At the same time, tensions are being renewed with the 14 opposition figures now gathered in the UPC (Union of Presidential Candidates). Very vocal among them is former President Sheikh Mohamud, while the current Prime Minister Roble met with former PM Sharmanke (December 5th) in a soothing gesture, similar to that reserved for the former Speaker of the Lower House of Parliament Jawari.

The aim is to defuse a situation that has again become tense. On the one hand, the opposition leaders are repeating criticism already stated in the first weeks of 2021, against a process that is neither credible nor transparent because it is controlled by President Farmajo through his influence on the central electoral bodies. They now add the accusation of pressure from the federal Governors, via the electoral Teams.

This fatal stranglehold would so constrain the free expression of the vote and the overall integrity of the electoral exercise that after calling for the dissolution of the FIET (Federal Commission for the Administration of the Vote), the 14 opposition candidates now do not hesitate to announce their intention to boycott the continuation of the process (November 30th). They paint a picture of fraud and instability and compare it to Libya and Afghanistan, Yemen and Ethiopia: trajectories of the expected involution.
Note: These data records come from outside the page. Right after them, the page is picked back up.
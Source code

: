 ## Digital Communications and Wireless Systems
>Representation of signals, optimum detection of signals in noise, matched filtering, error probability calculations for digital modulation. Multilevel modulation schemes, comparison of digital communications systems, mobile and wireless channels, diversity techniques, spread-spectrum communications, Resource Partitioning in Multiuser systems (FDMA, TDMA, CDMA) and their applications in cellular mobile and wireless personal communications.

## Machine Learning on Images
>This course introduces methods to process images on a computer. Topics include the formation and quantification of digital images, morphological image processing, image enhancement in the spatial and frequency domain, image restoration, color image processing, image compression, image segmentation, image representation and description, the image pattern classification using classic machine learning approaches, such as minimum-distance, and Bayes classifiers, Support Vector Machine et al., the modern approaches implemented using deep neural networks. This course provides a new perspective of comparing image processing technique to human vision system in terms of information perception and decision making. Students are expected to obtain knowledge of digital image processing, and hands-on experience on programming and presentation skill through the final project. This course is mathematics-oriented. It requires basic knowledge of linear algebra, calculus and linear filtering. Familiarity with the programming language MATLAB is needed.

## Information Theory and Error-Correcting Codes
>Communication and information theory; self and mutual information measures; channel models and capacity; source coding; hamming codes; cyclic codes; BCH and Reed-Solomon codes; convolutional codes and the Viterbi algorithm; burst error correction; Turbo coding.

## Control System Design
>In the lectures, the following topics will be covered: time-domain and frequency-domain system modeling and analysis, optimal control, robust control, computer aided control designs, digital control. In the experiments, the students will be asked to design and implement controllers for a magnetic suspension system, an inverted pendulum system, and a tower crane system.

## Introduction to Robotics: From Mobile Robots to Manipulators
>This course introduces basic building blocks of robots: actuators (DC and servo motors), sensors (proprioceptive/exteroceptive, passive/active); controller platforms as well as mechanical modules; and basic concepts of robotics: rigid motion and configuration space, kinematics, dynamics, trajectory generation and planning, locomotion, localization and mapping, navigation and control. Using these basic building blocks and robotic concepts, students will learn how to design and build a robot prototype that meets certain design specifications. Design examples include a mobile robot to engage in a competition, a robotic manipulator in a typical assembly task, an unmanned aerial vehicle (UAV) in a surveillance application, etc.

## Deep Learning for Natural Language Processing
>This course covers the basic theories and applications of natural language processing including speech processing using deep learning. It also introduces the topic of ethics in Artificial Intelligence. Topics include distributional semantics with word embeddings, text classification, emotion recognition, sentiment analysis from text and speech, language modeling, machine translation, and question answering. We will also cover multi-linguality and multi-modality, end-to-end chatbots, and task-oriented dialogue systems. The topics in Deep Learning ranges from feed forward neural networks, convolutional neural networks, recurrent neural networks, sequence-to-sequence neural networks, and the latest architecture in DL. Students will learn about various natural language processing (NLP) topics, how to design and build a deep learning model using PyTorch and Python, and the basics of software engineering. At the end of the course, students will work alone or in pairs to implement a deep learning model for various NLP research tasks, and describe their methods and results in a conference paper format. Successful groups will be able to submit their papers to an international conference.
The proverbial straw was the election of the interim Director of NISA (National Intelligence and Security Agency) Yasin Farey as an MP in Galmudug. Close to the President, his position had been at the centre of the last power clash with the PM, later resolved when the crisis in Tigray flared up again.

The UPC’s announcement appears to be a form of pressure to preserve areas of resistance for the opposition itself. Candidates from these areas have made several unanswered complaints, calling for greater fairness; the Union would also like more space in the media – and is pushing for the presence of election observers.

For the PM, it is necessary that the consultation maintains a wide margin of credibility within a path that is shared with the oppositions. Their denunciation of the role of the Governors suggests, however, that there are no significant levers for them to manoeuvre today, beyond denouncing the failure to comply with the May 27 agreements, promising consultations with the people, or appealing to the international community.

However, there is no eminent interest on this side in entering into the meanders of the Somali consultation. Farmajo himself went to Doha (November 30th to December 1st) to meet Emir Al Thani and discuss cooperation; the new Foreign Minister Muse Ali met the Turkish Ambassador in Mogadishu Yilmaz, the German Ambassador Hutter and the Chinese Ambassador Shengchao; a new group of elite soldiers returned home after training in Turkey. 12 militants were killed in the capital, while new acts of violence occurred in the interior areas and in Kismayo. A militant base in Lower Shabelle was destroyed and the UN Anti-Piracy Mission was renewed for a quarter.

The dilemma of whether an imperfect election is preferable to no election at all is still in the air, but internal and regional elements still seem to support a non-maximalist interpretation of the developments underway. The perspective remains short-term, an element of inherent instability.